MD: Well, I drink a lot of coffee, and go on walks, and stare into space. Then finally I make an outline, and I talk through it with Jean-Michele, who mostly listens as I sketch out the bare outlines. After we do the show the first time, details emerge and the path is clearer, and now it's when she does a lot of work—page after page of edits and notes on what she heard, and she distills that down into succinct directives that penetrate. She's a ruthless editor, and it's her work that makes the whole hang together so tightly.
Also, she withholds sex until I do it right, and that's very motivating.
ack
Well. I went to meditation group finally again after 2 years and there was a big, long discussion of what we really know for sure (most people said: nothing. 3 people said: my family loves me. My friend said: I need sleep to function. I said: it is always the right decision to trust my intuition).
But I have an addendum: it's pretty clear that one more element of absolute truth is thank god for Toni Morrison.
What Is the Best Work of American Fiction of the Last 25 Years?: from the New York Times. The photo will give you a little giggle to see her in the center of some white-dudes as (appropriately) her backup singers. But then it will be a little depressing to see the one other woman and one black guy on the rest of the list of 25.

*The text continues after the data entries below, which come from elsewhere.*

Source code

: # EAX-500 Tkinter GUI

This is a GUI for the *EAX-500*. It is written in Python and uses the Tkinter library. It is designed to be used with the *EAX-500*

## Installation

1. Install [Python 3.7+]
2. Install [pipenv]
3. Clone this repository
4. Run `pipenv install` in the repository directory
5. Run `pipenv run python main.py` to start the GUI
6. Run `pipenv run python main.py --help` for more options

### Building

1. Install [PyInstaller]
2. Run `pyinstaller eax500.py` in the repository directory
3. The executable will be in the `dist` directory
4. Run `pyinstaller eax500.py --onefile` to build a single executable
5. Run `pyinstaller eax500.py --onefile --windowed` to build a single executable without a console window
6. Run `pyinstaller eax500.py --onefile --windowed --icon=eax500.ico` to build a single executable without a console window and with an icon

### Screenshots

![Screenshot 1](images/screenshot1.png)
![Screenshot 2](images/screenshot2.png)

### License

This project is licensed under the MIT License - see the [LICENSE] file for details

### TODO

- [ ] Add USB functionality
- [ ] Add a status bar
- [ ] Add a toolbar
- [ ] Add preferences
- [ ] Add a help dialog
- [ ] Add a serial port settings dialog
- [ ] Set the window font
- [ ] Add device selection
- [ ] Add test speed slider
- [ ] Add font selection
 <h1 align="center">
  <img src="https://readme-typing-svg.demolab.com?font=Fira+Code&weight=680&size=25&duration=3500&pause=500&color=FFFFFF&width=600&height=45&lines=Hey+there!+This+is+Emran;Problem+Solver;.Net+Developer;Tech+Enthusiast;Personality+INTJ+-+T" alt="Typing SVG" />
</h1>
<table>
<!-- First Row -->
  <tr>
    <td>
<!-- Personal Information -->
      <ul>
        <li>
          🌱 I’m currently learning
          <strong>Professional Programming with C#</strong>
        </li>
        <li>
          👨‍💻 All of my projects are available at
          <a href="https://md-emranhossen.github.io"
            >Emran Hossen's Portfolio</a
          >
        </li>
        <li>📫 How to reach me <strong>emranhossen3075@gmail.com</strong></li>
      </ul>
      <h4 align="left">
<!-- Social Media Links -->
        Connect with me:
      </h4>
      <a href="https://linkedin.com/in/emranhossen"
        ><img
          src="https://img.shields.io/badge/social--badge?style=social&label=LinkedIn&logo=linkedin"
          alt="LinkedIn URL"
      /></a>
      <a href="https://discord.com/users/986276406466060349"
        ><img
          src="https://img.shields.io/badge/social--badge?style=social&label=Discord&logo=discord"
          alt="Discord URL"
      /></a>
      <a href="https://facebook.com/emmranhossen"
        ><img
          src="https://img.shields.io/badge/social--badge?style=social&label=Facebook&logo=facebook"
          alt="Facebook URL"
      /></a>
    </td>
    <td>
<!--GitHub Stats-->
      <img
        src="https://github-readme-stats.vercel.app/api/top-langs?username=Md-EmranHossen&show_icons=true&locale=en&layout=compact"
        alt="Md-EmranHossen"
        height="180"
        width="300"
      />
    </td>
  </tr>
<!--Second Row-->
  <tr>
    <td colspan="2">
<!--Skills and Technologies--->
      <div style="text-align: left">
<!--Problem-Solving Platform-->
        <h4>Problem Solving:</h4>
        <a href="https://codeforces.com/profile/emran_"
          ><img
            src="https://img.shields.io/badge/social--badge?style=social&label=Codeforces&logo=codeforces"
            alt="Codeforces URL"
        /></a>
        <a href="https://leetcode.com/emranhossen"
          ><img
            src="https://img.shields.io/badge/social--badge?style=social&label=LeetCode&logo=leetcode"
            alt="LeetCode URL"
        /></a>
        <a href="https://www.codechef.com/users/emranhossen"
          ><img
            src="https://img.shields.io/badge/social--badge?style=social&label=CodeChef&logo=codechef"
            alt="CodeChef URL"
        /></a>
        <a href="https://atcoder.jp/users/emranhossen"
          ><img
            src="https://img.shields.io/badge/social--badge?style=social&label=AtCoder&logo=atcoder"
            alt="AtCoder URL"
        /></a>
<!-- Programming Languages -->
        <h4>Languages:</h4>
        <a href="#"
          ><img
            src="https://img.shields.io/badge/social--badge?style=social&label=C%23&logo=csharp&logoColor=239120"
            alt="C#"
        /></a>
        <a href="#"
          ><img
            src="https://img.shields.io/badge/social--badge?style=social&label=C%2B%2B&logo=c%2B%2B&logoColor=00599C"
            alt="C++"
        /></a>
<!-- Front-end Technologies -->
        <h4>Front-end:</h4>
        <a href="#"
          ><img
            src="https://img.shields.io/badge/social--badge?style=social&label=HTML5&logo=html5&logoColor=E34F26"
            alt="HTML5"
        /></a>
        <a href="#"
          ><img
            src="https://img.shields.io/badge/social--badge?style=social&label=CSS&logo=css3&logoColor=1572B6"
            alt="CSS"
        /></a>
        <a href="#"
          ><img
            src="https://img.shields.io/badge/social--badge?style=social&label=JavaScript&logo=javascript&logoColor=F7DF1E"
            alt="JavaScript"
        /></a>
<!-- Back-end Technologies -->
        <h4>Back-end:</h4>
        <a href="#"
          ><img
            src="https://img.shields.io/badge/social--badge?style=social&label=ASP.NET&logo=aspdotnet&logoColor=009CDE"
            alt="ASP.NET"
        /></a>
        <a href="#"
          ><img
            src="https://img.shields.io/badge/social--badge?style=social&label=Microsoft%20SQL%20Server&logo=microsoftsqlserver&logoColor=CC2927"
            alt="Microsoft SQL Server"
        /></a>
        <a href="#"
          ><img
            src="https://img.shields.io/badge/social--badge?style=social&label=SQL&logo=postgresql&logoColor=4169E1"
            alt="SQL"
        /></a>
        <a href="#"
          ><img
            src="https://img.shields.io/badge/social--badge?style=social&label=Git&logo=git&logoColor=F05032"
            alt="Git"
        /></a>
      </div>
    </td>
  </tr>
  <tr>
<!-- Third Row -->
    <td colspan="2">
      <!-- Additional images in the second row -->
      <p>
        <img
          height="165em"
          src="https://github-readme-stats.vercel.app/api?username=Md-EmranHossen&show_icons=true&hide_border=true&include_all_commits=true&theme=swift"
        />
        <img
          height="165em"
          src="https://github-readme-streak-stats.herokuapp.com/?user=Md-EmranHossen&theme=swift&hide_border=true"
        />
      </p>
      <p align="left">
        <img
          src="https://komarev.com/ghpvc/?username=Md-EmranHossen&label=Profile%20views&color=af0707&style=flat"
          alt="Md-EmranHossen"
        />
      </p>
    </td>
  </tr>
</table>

Various folks are asking me right now for definitive proof that women's books are taken less seriously than men's, that serious work by women gets less review space, gets published less often and to less fanfare. Is this photo not enough, is this list not enough? Repeating it is getting odd for me: no wonder the Guerrilla Girls had a big nasty lawsuit-- infighting is probably a welcome distraction from the stark statistics and the strong resistance to obvious bias.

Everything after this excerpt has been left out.